GIVEN RECORDS:
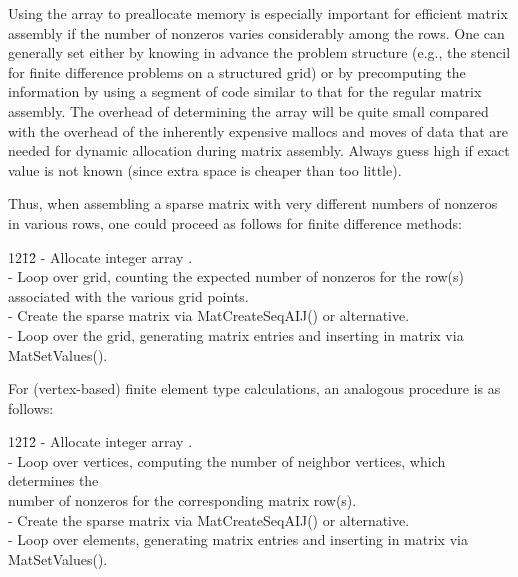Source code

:Using the array  to preallocate memory is especially
important for efficient matrix assembly if the number of nonzeros
varies considerably among the rows.  One can generally set 
either by knowing in advance the problem structure (e.g., the stencil
for finite difference problems on a structured grid) or by
precomputing the information by using a segment of code similar to
that for the regular matrix assembly.  The overhead of determining the
 array will be quite small compared with the overhead of the
inherently expensive mallocs and moves of data that are needed for
dynamic allocation during matrix assembly. Always guess high if exact
value is not known (since extra space is cheaper than too little).

Thus, when assembling a sparse matrix with very different
numbers of nonzeros in various rows, one could proceed 
as follows for finite difference methods:
\begin{tabbing}
12\=12\= \kill
    \> - Allocate integer array .\\
    \> - Loop over grid, counting the expected number of nonzeros for the row(s)\\
    \>\>  associated with the various grid points.\\
    \> - Create the sparse matrix via MatCreateSeqAIJ() or alternative.\\
    \> - Loop over the grid, generating matrix entries and inserting 
      in matrix via MatSetValues().\\
  \end{tabbing}
\vspace{-0.2in}
For (vertex-based) finite element type calculations, an analogous procedure is as follows:
  \begin{tabbing}
12\=12\= \kill
    \> - Allocate integer array .\\
    \>- Loop over vertices, computing the number of neighbor vertices, which determines the\\
    \>\> number of nonzeros for the corresponding matrix row(s).\\
    \> - Create the sparse matrix via MatCreateSeqAIJ() or alternative.\\
    \> - Loop over elements, generating matrix entries and inserting
      in matrix via MatSetValues().\\
  \end{tabbing}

EXERCISE REQUIREMENTS:
Search the entries for the word "grid", then copy every line in which it is found.

SOLVED PROBLEM:
for finite difference problems on a structured grid) or by
    \> - Loop over grid, counting the expected number of nonzeros for the row(s)\\
    \>\>  associated with the various grid points.\\
    \> - Loop over the grid, generating matrix entries and inserting 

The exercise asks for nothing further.